### TASK BRIEF:
Out of all the lines below, count those with the word "Notes". Give the number only.
Start of DATASET RECORDS
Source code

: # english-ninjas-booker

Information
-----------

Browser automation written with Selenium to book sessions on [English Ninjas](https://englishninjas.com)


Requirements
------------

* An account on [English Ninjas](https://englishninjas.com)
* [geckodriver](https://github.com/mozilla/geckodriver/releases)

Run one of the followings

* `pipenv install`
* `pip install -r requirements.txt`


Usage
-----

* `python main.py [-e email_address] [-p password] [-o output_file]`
End of DATASET RECORDS
Start of DATASET RECORDS
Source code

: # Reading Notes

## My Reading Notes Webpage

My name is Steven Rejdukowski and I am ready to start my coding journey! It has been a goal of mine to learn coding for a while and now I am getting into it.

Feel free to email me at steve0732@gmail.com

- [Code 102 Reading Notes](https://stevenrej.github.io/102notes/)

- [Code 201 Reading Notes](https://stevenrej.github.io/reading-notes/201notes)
End of DATASET RECORDS
### TASK OUTPUT:
4